Case ID: ad2d_239/html/0487-01.html
Source: Caselaw Access Project
Author: {"author": "", "license": "Public Domain", "url": "https://static.case.law/"}
Date Created: 2024-08-24T03:29:51.129683

Mary L. Sherman et al., Appellants, v Claire Manufacturing Company, Defendant and Third-Party Plaintiff-Respondent. Newburgh Enlarged School District, Third-Party Defendant-Respondent.
    [657 NYS2d 453]
   In an action to recover damages for personal injuries, etc., the plaintiffs appeal from an order of the Supreme Court, Orange County (Bellantoni, J.), dated April 16, 1996, which (1) granted the motion of the defendant third-party plaintiff Claire Manufacturing Company for summary judgment dismissing the complaint and the motion of the third-party defendant Newburgh Enlarged School District for summary judgment dismissing the third-party complaint, and (2) denied the plaintiffs’ cross motion to amend their complaint.

Ordered that the order is affirmed, with costs.

The Federal Insecticide, Fungicide, and Rodenticide Act (7 USC § 136 et seq.) expressly preempted State common-law causes of action which seek to recover damages for injuries allegedly arising as a result of inadequate warning labels on a product (see, Warner v American Flouride Corp., 204 AD2d 1, 3, 13). Therefore, dismissal of the plaintiffs’ complaint was appropriate. Contrary to the plaintiffs’ contention, the opinion in Warner v American Flouride Corp. (supra) is not inconsistent with the opinion of the United States Supreme Court in Medtronic, Inc. v Lohr (518 US 470).

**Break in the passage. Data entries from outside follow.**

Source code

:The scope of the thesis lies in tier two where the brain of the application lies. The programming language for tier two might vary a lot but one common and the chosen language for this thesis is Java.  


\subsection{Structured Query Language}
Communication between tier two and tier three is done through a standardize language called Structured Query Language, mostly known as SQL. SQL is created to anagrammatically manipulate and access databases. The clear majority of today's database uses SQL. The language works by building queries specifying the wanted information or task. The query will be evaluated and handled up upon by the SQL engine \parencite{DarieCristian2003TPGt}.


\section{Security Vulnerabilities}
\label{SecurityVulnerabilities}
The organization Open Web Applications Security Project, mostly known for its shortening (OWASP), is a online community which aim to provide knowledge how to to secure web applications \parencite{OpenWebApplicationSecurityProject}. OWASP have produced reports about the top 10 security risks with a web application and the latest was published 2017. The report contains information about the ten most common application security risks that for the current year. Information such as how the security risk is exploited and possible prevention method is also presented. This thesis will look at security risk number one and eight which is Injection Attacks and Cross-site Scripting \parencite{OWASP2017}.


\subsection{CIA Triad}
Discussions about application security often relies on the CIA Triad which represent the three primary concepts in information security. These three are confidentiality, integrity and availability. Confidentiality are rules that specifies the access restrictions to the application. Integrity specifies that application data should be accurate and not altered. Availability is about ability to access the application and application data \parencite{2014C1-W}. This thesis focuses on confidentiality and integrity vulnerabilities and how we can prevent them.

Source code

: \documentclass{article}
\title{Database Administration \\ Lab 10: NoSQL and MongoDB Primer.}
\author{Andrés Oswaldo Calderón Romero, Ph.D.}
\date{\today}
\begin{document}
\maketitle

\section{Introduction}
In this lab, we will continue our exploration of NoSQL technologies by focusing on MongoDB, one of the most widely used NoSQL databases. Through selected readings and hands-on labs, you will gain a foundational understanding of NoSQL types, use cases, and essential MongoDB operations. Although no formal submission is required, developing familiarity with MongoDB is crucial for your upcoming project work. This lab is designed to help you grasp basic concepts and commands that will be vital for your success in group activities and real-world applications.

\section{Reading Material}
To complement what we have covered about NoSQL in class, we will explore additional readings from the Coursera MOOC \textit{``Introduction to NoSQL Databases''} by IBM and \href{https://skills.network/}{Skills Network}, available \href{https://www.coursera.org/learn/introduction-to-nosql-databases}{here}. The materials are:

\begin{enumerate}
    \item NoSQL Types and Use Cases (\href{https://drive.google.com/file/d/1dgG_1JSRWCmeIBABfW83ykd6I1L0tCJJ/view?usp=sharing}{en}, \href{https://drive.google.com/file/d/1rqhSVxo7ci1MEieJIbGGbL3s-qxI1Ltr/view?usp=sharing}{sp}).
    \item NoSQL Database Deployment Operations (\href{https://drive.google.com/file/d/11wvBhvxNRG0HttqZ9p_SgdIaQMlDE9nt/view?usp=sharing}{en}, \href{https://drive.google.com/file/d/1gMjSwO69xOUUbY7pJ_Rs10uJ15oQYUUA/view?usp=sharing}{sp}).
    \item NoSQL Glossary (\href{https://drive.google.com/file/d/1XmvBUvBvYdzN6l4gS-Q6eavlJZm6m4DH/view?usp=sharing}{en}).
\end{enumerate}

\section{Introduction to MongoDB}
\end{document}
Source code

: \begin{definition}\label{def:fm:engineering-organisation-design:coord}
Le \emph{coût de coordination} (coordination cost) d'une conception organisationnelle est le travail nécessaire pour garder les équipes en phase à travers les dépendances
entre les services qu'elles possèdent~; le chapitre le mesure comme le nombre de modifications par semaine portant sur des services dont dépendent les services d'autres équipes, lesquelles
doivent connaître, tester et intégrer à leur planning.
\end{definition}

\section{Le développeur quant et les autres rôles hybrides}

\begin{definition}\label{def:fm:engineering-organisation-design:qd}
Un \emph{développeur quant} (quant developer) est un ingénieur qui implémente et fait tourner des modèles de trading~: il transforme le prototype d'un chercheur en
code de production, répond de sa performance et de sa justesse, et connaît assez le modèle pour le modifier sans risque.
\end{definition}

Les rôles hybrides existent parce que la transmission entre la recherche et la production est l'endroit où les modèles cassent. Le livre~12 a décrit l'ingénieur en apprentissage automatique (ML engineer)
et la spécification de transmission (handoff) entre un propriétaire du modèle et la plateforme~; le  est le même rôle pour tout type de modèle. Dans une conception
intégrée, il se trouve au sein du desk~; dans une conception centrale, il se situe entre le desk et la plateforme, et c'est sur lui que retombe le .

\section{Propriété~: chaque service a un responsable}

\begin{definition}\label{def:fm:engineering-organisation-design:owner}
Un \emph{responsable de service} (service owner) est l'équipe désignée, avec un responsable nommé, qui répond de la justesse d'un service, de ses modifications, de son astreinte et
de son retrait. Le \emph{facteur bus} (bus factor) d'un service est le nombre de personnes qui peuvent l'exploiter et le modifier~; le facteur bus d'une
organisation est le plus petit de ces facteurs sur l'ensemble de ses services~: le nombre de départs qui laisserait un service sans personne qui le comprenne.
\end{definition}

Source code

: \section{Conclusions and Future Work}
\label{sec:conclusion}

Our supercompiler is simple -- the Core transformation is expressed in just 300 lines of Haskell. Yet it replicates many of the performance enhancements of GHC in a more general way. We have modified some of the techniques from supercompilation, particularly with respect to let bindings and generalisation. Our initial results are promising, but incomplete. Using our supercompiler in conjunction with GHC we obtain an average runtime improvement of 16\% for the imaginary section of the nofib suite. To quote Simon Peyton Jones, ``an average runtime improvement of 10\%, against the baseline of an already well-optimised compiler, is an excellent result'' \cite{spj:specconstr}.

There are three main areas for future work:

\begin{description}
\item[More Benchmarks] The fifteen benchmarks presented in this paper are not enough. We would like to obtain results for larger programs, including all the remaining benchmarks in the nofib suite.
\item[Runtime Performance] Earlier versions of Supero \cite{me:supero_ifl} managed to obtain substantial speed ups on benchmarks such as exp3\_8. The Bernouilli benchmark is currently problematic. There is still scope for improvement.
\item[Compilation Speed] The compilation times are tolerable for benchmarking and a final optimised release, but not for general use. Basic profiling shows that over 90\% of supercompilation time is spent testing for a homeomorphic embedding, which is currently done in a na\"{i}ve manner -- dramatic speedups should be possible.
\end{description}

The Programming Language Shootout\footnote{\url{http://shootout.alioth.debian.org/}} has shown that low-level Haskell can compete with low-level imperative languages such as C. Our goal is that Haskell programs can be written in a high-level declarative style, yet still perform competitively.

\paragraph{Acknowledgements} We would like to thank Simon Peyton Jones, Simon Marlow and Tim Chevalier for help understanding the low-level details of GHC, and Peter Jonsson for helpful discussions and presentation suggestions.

Furthermore, while leave to amend a pleading "shall be freely given upon such terms as may be just” (CPLR 3025 [b]), the decision to grant or deny leave to amend a pleading is within the court’s discretion (see, Mayers v D’Agostino, 58 NY2d 696), and the exercise of such discretion will not be lightly disturbed (see, Beuschel v Malm, 114 AD2d 569). On this record, it was not an improvident exercise of discretion for the court to deny leave to amend the complaint.

The plaintiffs’ remaining contention is without merit. O’Brien, J. P., Goldstein, McGinity and Luciano, JJ., concur.